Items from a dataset
★ ★ ★

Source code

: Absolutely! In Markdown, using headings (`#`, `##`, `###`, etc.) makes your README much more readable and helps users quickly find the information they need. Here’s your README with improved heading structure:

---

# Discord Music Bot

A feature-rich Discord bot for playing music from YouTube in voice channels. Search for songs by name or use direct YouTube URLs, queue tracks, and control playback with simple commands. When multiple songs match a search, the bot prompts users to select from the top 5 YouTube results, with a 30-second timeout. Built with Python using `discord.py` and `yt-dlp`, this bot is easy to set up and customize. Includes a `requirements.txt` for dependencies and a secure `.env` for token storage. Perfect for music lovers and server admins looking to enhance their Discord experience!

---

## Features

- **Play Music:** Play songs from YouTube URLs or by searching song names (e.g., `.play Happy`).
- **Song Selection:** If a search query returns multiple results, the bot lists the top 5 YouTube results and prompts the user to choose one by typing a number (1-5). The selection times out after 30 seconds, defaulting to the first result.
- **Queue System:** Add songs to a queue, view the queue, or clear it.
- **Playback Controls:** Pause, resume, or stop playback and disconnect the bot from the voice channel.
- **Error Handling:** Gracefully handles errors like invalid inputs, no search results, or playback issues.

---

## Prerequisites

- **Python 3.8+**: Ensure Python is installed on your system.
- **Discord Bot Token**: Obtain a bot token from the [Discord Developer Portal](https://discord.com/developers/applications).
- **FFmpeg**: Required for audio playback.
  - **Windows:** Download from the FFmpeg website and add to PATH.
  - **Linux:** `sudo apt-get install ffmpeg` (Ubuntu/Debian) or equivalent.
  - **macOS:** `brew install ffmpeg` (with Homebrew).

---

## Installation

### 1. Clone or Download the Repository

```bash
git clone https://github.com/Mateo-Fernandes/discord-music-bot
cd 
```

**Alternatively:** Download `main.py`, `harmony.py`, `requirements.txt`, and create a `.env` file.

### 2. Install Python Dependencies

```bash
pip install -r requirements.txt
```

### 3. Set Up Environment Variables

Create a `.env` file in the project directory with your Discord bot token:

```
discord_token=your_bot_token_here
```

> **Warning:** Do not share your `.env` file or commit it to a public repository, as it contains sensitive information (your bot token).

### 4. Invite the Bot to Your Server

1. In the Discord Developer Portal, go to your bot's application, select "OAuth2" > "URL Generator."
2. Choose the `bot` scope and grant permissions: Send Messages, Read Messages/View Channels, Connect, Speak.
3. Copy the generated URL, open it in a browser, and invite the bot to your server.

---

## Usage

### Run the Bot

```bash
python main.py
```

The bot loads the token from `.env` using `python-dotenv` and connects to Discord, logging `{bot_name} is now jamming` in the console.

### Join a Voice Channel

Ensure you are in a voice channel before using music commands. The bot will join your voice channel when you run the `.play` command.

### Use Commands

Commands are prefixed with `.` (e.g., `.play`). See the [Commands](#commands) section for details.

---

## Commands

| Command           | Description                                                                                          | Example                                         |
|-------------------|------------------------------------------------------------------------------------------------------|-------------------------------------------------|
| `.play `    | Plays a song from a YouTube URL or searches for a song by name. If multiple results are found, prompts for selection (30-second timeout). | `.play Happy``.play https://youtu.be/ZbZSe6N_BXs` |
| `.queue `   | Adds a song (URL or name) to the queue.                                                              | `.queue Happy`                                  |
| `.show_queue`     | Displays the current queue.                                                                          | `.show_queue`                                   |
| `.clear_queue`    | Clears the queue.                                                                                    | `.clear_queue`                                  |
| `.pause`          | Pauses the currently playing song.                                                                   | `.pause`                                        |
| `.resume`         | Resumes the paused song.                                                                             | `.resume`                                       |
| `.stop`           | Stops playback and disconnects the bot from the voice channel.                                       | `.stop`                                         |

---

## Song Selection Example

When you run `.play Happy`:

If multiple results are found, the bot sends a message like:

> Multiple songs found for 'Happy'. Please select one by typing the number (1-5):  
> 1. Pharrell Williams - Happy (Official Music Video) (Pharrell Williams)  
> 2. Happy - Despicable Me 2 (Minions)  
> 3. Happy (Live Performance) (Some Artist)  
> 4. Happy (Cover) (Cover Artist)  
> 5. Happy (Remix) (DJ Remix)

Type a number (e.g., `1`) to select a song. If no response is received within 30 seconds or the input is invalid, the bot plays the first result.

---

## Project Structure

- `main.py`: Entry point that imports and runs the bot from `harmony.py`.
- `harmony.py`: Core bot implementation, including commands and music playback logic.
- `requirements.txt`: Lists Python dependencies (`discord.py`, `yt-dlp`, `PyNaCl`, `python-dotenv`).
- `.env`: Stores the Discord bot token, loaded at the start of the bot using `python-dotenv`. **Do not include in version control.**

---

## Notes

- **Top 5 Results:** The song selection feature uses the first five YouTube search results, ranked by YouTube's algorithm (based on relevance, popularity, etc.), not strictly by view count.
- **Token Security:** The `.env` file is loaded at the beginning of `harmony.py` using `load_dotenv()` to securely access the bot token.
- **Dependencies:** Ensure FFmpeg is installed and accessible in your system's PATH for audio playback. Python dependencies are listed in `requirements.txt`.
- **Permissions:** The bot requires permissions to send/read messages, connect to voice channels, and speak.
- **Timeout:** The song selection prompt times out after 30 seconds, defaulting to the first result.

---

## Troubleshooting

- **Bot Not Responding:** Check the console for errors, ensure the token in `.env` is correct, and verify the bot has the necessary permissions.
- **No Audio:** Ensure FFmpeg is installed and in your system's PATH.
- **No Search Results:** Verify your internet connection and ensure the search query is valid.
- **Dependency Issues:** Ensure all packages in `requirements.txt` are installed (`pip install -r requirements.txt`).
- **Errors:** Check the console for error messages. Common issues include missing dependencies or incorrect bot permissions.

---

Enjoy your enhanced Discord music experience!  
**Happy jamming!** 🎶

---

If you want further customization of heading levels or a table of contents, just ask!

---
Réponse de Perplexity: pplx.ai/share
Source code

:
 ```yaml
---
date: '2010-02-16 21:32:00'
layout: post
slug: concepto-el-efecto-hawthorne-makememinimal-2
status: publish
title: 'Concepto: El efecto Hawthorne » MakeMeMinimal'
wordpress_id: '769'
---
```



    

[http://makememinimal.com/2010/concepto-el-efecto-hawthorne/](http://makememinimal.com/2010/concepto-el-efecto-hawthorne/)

★ ★ ★

TASK STATEMENT
From the data above, output only the lines between the line containing "- **Queue System:**" and the line containing "### 4. Invite the Bot to Your Server", inclusive, exactly as written.

ANSWER FOR THE TASK
- **Queue System:** Add songs to a queue, view the queue, or clear it.
- **Playback Controls:** Pause, resume, or stop playback and disconnect the bot from the voice channel.
- **Error Handling:** Gracefully handles errors like invalid inputs, no search results, or playback issues.

---

## Prerequisites

- **Python 3.8+**: Ensure Python is installed on your system.
- **Discord Bot Token**: Obtain a bot token from the [Discord Developer Portal](https://discord.com/developers/applications).
- **FFmpeg**: Required for audio playback.
  - **Windows:** Download from the FFmpeg website and add to PATH.
  - **Linux:** `sudo apt-get install ffmpeg` (Ubuntu/Debian) or equivalent.
  - **macOS:** `brew install ffmpeg` (with Homebrew).

---

## Installation

### 1. Clone or Download the Repository

```bash
git clone https://github.com/Mateo-Fernandes/discord-music-bot
cd 
```

**Alternatively:** Download `main.py`, `harmony.py`, `requirements.txt`, and create a `.env` file.

### 2. Install Python Dependencies

```bash
pip install -r requirements.txt
```

### 3. Set Up Environment Variables

Create a `.env` file in the project directory with your Discord bot token:

```
discord_token=your_bot_token_here
```

> **Warning:** Do not share your `.env` file or commit it to a public repository, as it contains sensitive information (your bot token).

### 4. Invite the Bot to Your Server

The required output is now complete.